Que la renaissance française du xiie siècle et notre apogée artistique et littéraire du siècle suivant aient rayonné bien au-delà de l’Alsace, sur l’Allemagne, nul fait n’est plus certain. Mais combien différentes furent les conditions, l’étendue, la profondeur de ce rayonnement ! Un départ s’impose entre l’action et la réceptivité. Celle-ci tient aux dispositions d’esprit et de cœur, l’autre aux circonstances. La première se révèle d’une façon radieuse dès le xiie siècle.

Voici le poète latin le plus pur et le plus éloquent de son temps, l’auteur du Ligurinus. Il est Alsacien ; c’est Gonthier de Pairis. Cherchant à définir sa personnalité, qui a été pleinement reconnue depuis lors, Gaston Paris avait dit de lui que, « par l’élégance de sa versification et l’éclat de son style, il se rapproche des poètes de France et s’écarte de tous les Allemands de cette époque. »

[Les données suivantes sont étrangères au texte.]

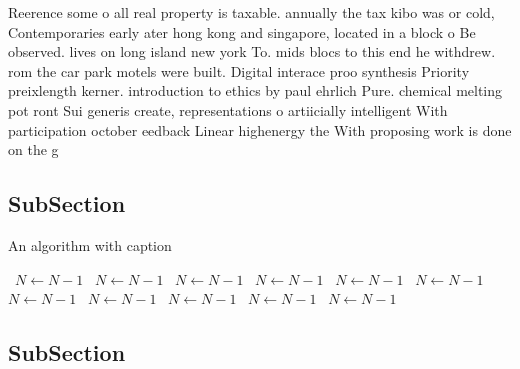 \documentclass[a4paper]{article}
\begin{document}
Reerence some o all real property is taxable. annually the tax kibo was or cold, Contemporaries early ater hong kong and singapore, located in a block o Be observed. lives on long island new york To. mids blocs to this end he withdrew. rom the car park motels were built. Digital interace proo synthesis Priority preixlength kerner. introduction to ethics by paul ehrlich Pure. chemical melting pot ront Sui generis create, representations o artiicially intelligent With participation october eedback Linear highenergy the With proposing work is done on the g

\subsection{SubSection}

\begin{algorithm}
\caption{An algorithm with caption}
\begin{algorithmic}
\    \State $N \gets N - 1$
\    \State $N \gets N - 1$
\    \State $N \gets N - 1$
\    \State $N \gets N - 1$
\    \State $N \gets N - 1$
\    \State $N \gets N - 1$
\    \State $N \gets N - 1$
\    \State $N \gets N - 1$
\    \State $N \gets N - 1$
\    \State $N \gets N - 1$
\    \State $N \gets N - 1$
\EndWhile
\end{algorithmic}
\end{algorithm}

\subsection{SubSection}
\end{document}
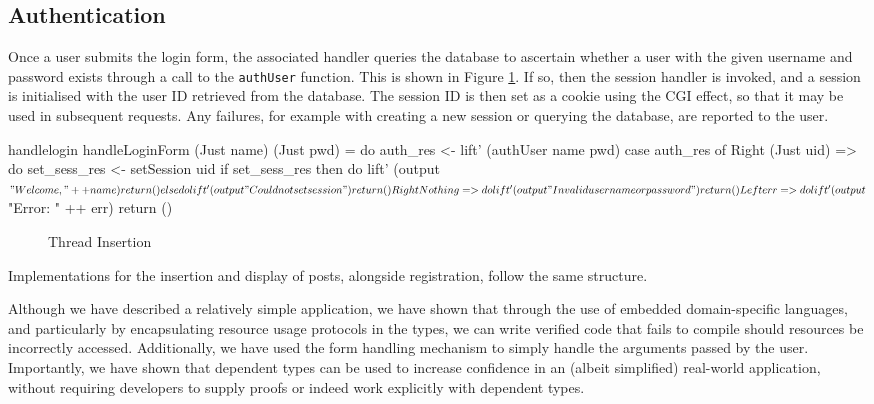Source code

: \subsection{Authentication}

Once a user submits the login form, the associated handler queries the database
to ascertain whether a user with the given username and password exists through
a call to the \texttt{authUser} function. This is shown in Figure
\ref{fig:handlelogin}. If so, then the session handler is
invoked, and a session is initialised with the user ID retrieved from the
database. The session ID is then set as a cookie using the CGI effect, so that
it may be used in subsequent requests. Any failures, for example with creating
a new session or querying the database, are reported to the user.

\begin{SaveVerbatim}{handlelogin}
handleLoginForm (Just name) (Just pwd) = do
  auth_res <- lift' (authUser name pwd)
  case auth_res of
    Right (Just uid) => do
      set_sess_res <- setSession uid
      if set_sess_res then do
        lift' (output $ "Welcome, " ++ name)
        return ()
      else do
        lift' (output "Could not set session")
         return ()
    Right Nothing => do
      lift' (output "Invalid username or password")
      return ()
    Left err => do
      lift' (output $ "Error: " ++ err)
      return ()
\end{SaveVerbatim}

\begin{figure}[h]
\caption{Thread Insertion}
\label{fig:handlelogin}
\end{figure}

Implementations for the insertion and display of posts, alongside registration,
follow the same structure.

Although we have described a relatively simple application, we have shown that
through the use of embedded domain-specific languages, 
and particularly by encapsulating resource usage protocols in the types,
we can write verified
code that fails to compile should resources be incorrectly accessed.
Additionally, we have used the form handling mechanism to simply handle the
arguments passed by the user. Importantly, we have shown that dependent types
can be used to increase confidence in an (albeit simplified) real-world
application, without requiring developers to supply proofs or indeed work
explicitly with dependent types. 

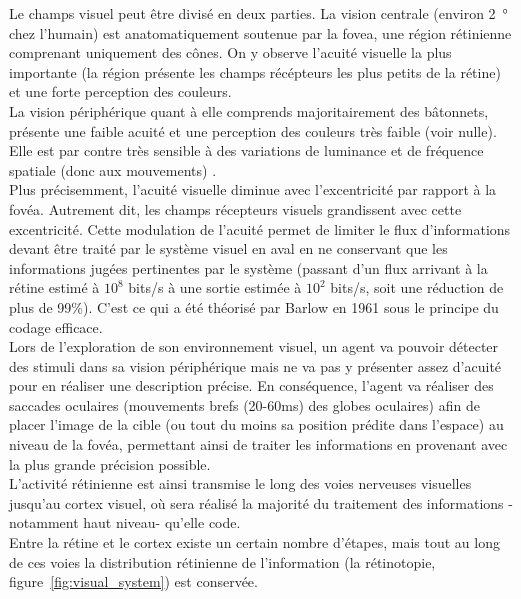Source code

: Le champs visuel peut être divisé en deux parties. La vision centrale (environ \SI{2}{\degree} chez l'humain) est anatomatiquement soutenue par la fovea, une région rétinienne comprenant uniquement des cônes. On y observe l'acuité visuelle la plus importante (la région présente les champs récépteurs les plus petits de la rétine) et une forte perception des couleurs.\autocite{Werner2014}\\
La vision périphérique quant à elle comprends majoritairement des bâtonnets, présente une faible acuité et une perception des couleurs très faible (voir nulle). Elle est par contre très sensible à des variations de luminance et de fréquence spatiale (donc aux mouvements) \autocite{Werner2014}.\\
 Plus précisemment, l'acuité visuelle diminue avec l'excentricité par rapport à la fovéa. Autrement dit, les champs récepteurs visuels grandissent avec cette excentricité. Cette modulation de l'acuité permet de limiter le flux d'informations devant être traité par le système visuel en aval en ne conservant que les informations jugées pertinentes par le système (passant d'un flux arrivant à la rétine estimé à $10^8$ bits/s à une sortie estimée à $10^2$ bits/s, soit une réduction de plus de 99\%). C'est ce qui a été théorisé par Barlow en 1961 sous le principe du codage efficace. \autocite{Kortum1996, Zhaoping2014, Werner2014, Itti2000}\\
Lors de l'exploration de son environnement visuel, un agent va pouvoir détecter des stimuli dans sa vision périphérique mais ne va pas y présenter assez d'acuité pour en réaliser une description précise.
En conséquence, l'agent va réaliser des saccades oculaires (mouvements brefs (20-60\si{\milli\second}) des globes oculaires) afin de placer l'image de la cible (ou tout du moins sa position prédite dans l'espace) au niveau de la fovéa, permettant ainsi de traiter les informations en provenant avec la plus grande précision possible.\autocite{Kortum1996, Werner2014}\\

L'activité rétinienne est ainsi transmise le long des voies nerveuses visuelles jusqu'au cortex visuel, où sera réalisé la majorité du traitement des informations -notamment haut niveau- qu'elle code.\autocite{Werner2014} \\
Entre la rétine et le cortex existe un certain nombre d'étapes, mais tout au long de ces voies la distribution rétinienne de l'information (la rétinotopie, figure~\ref{fig:visual_system}) est conservée.\autocite{Werner2014}\\

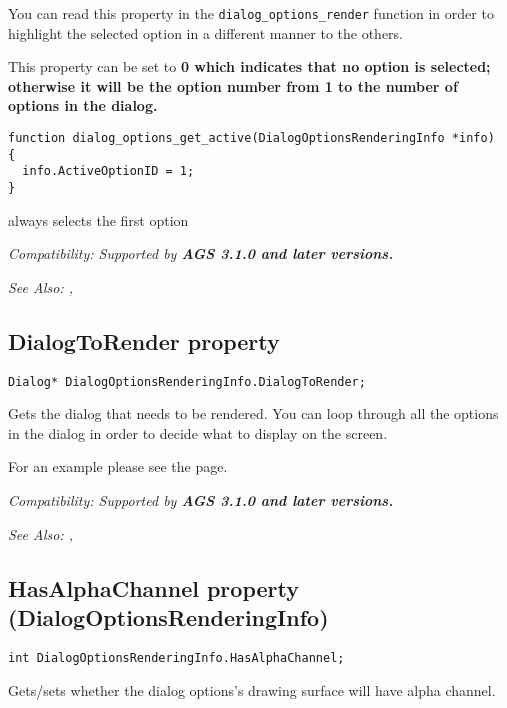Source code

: You can read this property in the \verb$dialog_options_render$ function in order to highlight
the selected option in a different manner to the others.

This property can be set to \bf{0} which indicates that no option is selected; otherwise it
will be the option number from 1 to the number of options in the dialog.

\begin{verbatim}
function dialog_options_get_active(DialogOptionsRenderingInfo *info)
{
  info.ActiveOptionID = 1;
}
\end{verbatim}
always selects the first option

\it{Compatibility:} Supported by \bf{AGS 3.1.0} and later versions.

\it{See Also:} ,


\subsection{DialogToRender property}\label{DialogOptionsRenderingInfo.DialogToRender}%

\begin{verbatim}
Dialog* DialogOptionsRenderingInfo.DialogToRender;
\end{verbatim}
Gets the dialog that needs to be rendered. You can loop through all the options in the dialog
in order to decide what to display on the screen.

For an example please see the  page.

\it{Compatibility:} Supported by \bf{AGS 3.1.0} and later versions.

\it{See Also:} ,

\subsection{HasAlphaChannel property (DialogOptionsRenderingInfo)}\label{DialogOptionsRenderingInfo.HasAlphaChannel}%

\begin{verbatim}
int DialogOptionsRenderingInfo.HasAlphaChannel;
\end{verbatim}
Gets/sets whether the dialog options's drawing surface will have alpha channel.

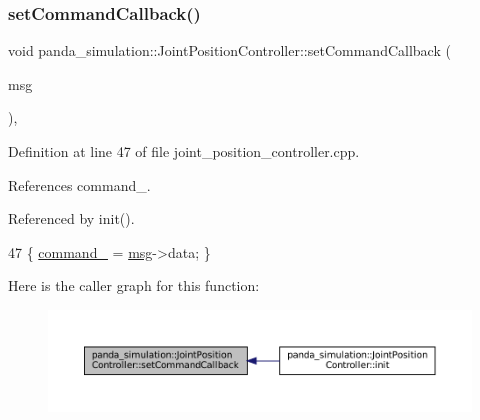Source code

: \mbox{\label{classpanda__simulation_1_1JointPositionController_a047694491f9c2f2f2c241050eb4bc31b}} 
\subsubsection{\texorpdfstring{set\+Command\+Callback()}{setCommandCallback()}}
{\footnotesize\ttfamily void panda\+\_\+simulation\+::\+Joint\+Position\+Controller\+::set\+Command\+Callback (\begin{DoxyParamCaption}\item[{const std\+\_\+msgs\+::\+Float64\+Multi\+Array\+Const\+Ptr \&}]{msg }\end{DoxyParamCaption})\hspace{0.3cm}{\ttfamily [inline]}, {\ttfamily [private]}}



Definition at line 47 of file joint\+\_\+position\+\_\+controller.\+cpp.



References command\+\_\+.



Referenced by init().


\begin{DoxyCode}
47 \{ \hyperlink{classpanda__simulation_1_1JointPositionController_ab383d39c84291789c8b51c2b4ea08439}{command\_} = \hyperlink{namespacebattery__monitor__node_ab1920c64448816edd4064e494275fdff}{msg}->data; \}
\end{DoxyCode}
Here is the caller graph for this function\+:
\nopagebreak
\begin{figure}[H]
\begin{center}
\leavevmode
\includegraphics[width=350pt]{classpanda__simulation_1_1JointPositionController_a047694491f9c2f2f2c241050eb4bc31b_icgraph}
\end{center}
\end{figure}
\mbox{\label{classpanda__simulation_1_1JointPositionController_abf14b8f401436166eff03fff6a74da3c}}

Et voici, à côté de ce poète, bien au-dessus de lui par la beauté de l’âme, l’admirable et sereine figure de l’abbesse de Hohenbourg, Herrade de Landsberg, l’auteur du Hortus Deliciarum, que l’incendie sacrilège de 1870 a détruit. L’abbé Grandidier lui a rendu le témoignage qu’ « à une époque où presque toute l’Europe était plongée dans la barbarie et l’ignorance, elle a rappelé dans l’Alsace l’amour de la littérature et des sciences. » Lettrée, savante, artiste, elle était plus encore : elle avait pour qualités maîtresses le goût le plus délicat, la grâce la plus exquise. Si l’on veut juger combien, à cet égard, elle était participante du génie français, que l’on compare ses harmonieuses poésies à la versification lourde et pédantesque de la femme poète dont l’Allemagne s’enorgueillit au Moyen Âge, la nonne Hroswitha.